For example, MCPM provides callbacks into the platform code when a CPU goes down to disable coherency, flush caches etc. and this code must call back into the MCPM to complete the CPU tear-down. If you want such thing, you need a different PSCI specification.

Hmmm... The above statement makes no sense to me. Sorry I must have missed something.

OK, let me clarify. I took the dcscb.c example for CPU going down (please correct me if I got it wrong):

mcpm_cpu_power_down() dcscb_power_down() flush_cache_all() - both secure and non-secure set_auxcr() - secure-only cci_disable_port_by_cpu() - secure-only? (__mcpm_outbound_leave_critical()) __mcpm_cpu_down() wfi()

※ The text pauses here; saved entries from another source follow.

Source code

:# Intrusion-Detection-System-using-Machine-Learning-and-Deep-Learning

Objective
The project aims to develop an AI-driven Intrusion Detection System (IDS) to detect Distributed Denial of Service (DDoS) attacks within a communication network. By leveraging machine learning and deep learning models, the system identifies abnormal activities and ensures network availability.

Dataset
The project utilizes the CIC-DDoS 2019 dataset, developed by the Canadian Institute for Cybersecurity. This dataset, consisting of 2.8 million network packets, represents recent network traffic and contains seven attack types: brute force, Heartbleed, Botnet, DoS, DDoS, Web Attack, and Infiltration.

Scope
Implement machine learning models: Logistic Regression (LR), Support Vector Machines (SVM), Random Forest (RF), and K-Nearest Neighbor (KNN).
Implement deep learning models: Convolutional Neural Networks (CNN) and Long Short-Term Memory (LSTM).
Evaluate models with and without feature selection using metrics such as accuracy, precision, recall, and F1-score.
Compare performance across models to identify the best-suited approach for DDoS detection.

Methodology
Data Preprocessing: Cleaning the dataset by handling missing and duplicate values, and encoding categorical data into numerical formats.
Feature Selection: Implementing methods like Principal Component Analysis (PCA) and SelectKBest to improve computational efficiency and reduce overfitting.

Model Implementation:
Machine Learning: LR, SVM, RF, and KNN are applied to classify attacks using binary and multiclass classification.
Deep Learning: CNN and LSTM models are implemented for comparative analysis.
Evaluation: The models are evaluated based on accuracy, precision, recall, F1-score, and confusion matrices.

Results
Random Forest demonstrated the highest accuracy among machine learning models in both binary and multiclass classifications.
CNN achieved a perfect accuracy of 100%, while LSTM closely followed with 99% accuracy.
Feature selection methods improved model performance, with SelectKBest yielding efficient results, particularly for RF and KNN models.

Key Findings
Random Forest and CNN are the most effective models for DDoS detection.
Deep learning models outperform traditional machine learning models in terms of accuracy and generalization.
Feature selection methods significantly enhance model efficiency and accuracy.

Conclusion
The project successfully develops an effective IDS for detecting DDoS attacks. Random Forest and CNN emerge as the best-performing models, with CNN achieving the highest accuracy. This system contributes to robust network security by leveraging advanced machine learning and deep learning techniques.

So the dcscb back-end calls back into MCPM to update the state machine. If you are to run Linux in non-secure mode, set_auxcr() and CCI would need secure access. Cache flushing also needs to affect the secure cachelines and disable the caches on the secure side. So from the flush_cache_all() point, you need to get into EL3. But MCPM requires (as I see in the dcscb back-end) a return from such EL3 code to call __mcpm_cpu_down() and do WFI on the non-secure side. This is incompatible with the (current) PSCI specification.

-- Catalin

Nicolas Pitre

7:02 p.m.

For the record, I want to state that I agree with everything being said below. I hope it is clear by now that my discomfort about firmware lays elsewhere.

On Tue, 3 Sep 2013, Charles Garcia-Tobin wrote:

...

Hi

In addition to the points raised by Catalin, and I think it's worth reemphasising the background and reasoning behind PSCI to balance this argument. Products that end up in people's hands sport trusted FW and trusted OS. The kind of power management, cache and coherency management that PSCI calls for happens today, on real devices all the time. However everybody does it in their own individual way. It's messy and counterproductive. PSCI gives that a more formal structure. Ultimately this should actually ease things rather than make them more complex. Having a generic interface has obvious advantages in terms of integration, and testing/validation.

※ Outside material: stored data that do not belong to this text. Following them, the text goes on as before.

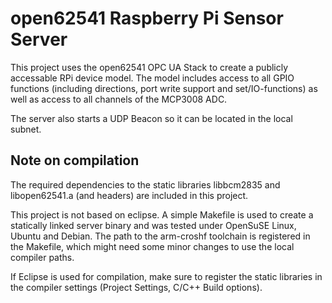# open62541 Raspberry Pi Sensor Server

This project uses the open62541 OPC UA Stack to create a publicly accessable RPi device model. The model includes access to all GPIO functions (including directions, port write support and set/IO-functions) as well as access to all channels of the MCP3008 ADC.

The server also starts a UDP Beacon so it can be located in the local subnet.

## Note on compilation

The required dependencies to the static libraries libbcm2835 and libopen62541.a (and headers) are included in this project.

This project is not based on eclipse. A simple Makefile is used to create a statically linked server binary and was tested under OpenSuSE Linux, Ubuntu and Debian. The path to the  arm-croshf toolchain is registered in the Makefile, which might need some minor changes to use the local compiler paths.

If Eclipse is used for compilation, make sure to register the static libraries in the compiler settings (Project Settings, C/C++ Build options).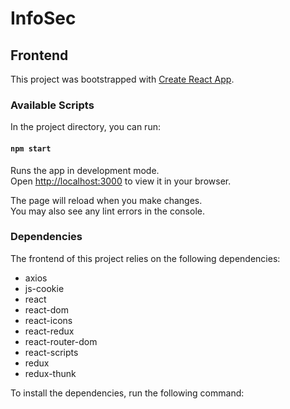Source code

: # InfoSec
## Frontend

This project was bootstrapped with [Create React App](https://github.com/facebook/create-react-app).

### Available Scripts

In the project directory, you can run:

#### `npm start`

Runs the app in development mode.\
Open [http://localhost:3000](http://localhost:3000) to view it in your browser.

The page will reload when you make changes.\
You may also see any lint errors in the console.

### Dependencies

The frontend of this project relies on the following dependencies:

- axios
- js-cookie
- react
- react-dom
- react-icons
- react-redux
- react-router-dom
- react-scripts
- redux
- redux-thunk

To install the dependencies, run the following command:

In addition PSCI, by virtue of being generic, is easily virtualisable. That is an OS independent virtualisation, you can have any combination of guest/host/hyp OSs. Having an OS specific power management API would prevent this. Clearly having a generic interface also allows you to reduce platform specific code in the kernel, helping to get you that single kernel image.

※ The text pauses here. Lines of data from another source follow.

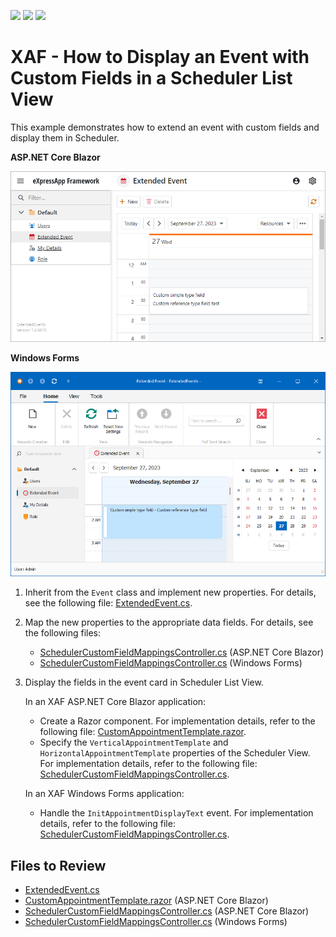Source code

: <!-- default badges list -->
![](https://img.shields.io/endpoint?url=https://codecentral.devexpress.com/api/v1/VersionRange/697301496/23.1.4%2B)
[![](https://img.shields.io/badge/Open_in_DevExpress_Support_Center-FF7200?style=flat-square&logo=DevExpress&logoColor=white)](https://supportcenter.devexpress.com/ticket/details/T1192313)
[![](https://img.shields.io/badge/📖_How_to_use_DevExpress_Examples-e9f6fc?style=flat-square)](https://docs.devexpress.com/GeneralInformation/403183)
<!-- default badges end -->
# XAF - How to Display an Event with Custom Fields in a Scheduler List View

This example demonstrates how to extend an event with custom fields and display them in Scheduler.

**ASP.NET Core Blazor**  

![|](xaf-blazor-extended-event-with-custom-fields-devexpress.png)

**Windows Forms**  

![](xaf-winforms-extended-event-with-custom-fields-devexpress.png)

1. Inherit from the `Event` class and implement new properties. For details, see the following file: [ExtendedEvent.cs](./CS/EFCore/ExtendedEvents.Module/BusinessObjects/ExtendedEvent.cs).
2. Map the new properties to the appropriate data fields. For details, see the following files:
   - [SchedulerCustomFieldMappingsController.cs](./CS/EFCore/ExtendedEvents.Blazor.Server/Controllers/SchedulerCustomFieldMappingsController.cs) (ASP.NET Core Blazor)
   - [SchedulerCustomFieldMappingsController.cs](./CS/EFCore/ExtendedEvents.Win/Controllers/SchedulerCustomFieldMappingsController.cs) (Windows Forms)
3. Display the fields in the event card in Scheduler List View.

   In an XAF ASP.NET Core Blazor application:
   - Create a Razor component. For implementation details, refer to the following file: [CustomAppointmentTemplate.razor](./CS/EFCore/ExtendedEvents.Blazor.Server/CustomAppointmentTemplate.razor).
   - Specify the `VerticalAppointmentTemplate` and `HorizontalAppointmentTemplate` properties of the Scheduler View. For implementation details, refer to the following file: [SchedulerCustomFieldMappingsController.cs](./CS/EFCore/ExtendedEvents.Blazor.Server/Controllers/SchedulerCustomFieldMappingsController.cs).

   In an XAF Windows Forms application:
   - Handle the `InitAppointmentDisplayText` event. For implementation details, refer to the following file: [SchedulerCustomFieldMappingsController.cs](./CS/EFCore/ExtendedEvents.Win/Controllers/SchedulerCustomFieldMappingsController.cs).

## Files to Review

- [ExtendedEvent.cs](./CS/EFCore/ExtendedEvents.Module/BusinessObjects/ExtendedEvent.cs)
- [CustomAppointmentTemplate.razor](./CS/EFCore/ExtendedEvents.Blazor.Server/CustomAppointmentTemplate.razor) (ASP.NET Core Blazor)
- [SchedulerCustomFieldMappingsController.cs](./CS/EFCore/ExtendedEvents.Blazor.Server/Controllers/SchedulerCustomFieldMappingsController.cs) (ASP.NET Core Blazor)
- [SchedulerCustomFieldMappingsController.cs](./CS/EFCore/ExtendedEvents.Win/Controllers/SchedulerCustomFieldMappingsController.cs) (Windows Forms)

I think a lot of people have been bitten in the past with fixed unmovable FW. Particularly on devboards, which do not reflect real shipping devices. But it's in no semiconductors/OEM's interest to release FW that is crap on a device that ships to end users. Going to my first point, which Catalin also makes below, FW like this will exist already today in shipping devices, which manufacturer doing their own individual API, and people have to fix it where necessary, today.

Cheers

Charles

...
-----Original Message----- From: Catalin Marinas [mailto:catalin.marinas@arm.com] Sent: 03 September 2013 17:28 To: Nicolas Pitre Cc: Amit Kucheria; Leo Yan; Charles Garcia-Tobin; linaro- kernel@lists.linaro.org; Zhou Zhu; Chao Xie; Yu Tang; Neil Zhang; Mingliang Hu; Mark Hambleton; Christian Daudt Subject: Re: [Question] MCPM Supporting For ARM64

On Tue, Sep 03, 2013 at 05:16:17AM +0100, Nicolas Pitre wrote:

...
On Mon, 2 Sep 2013, Catalin Marinas wrote:

...
(sorry if you get a duplicate email, the SMTP server I was using keeps reporting delays, so I'm resending with different settings)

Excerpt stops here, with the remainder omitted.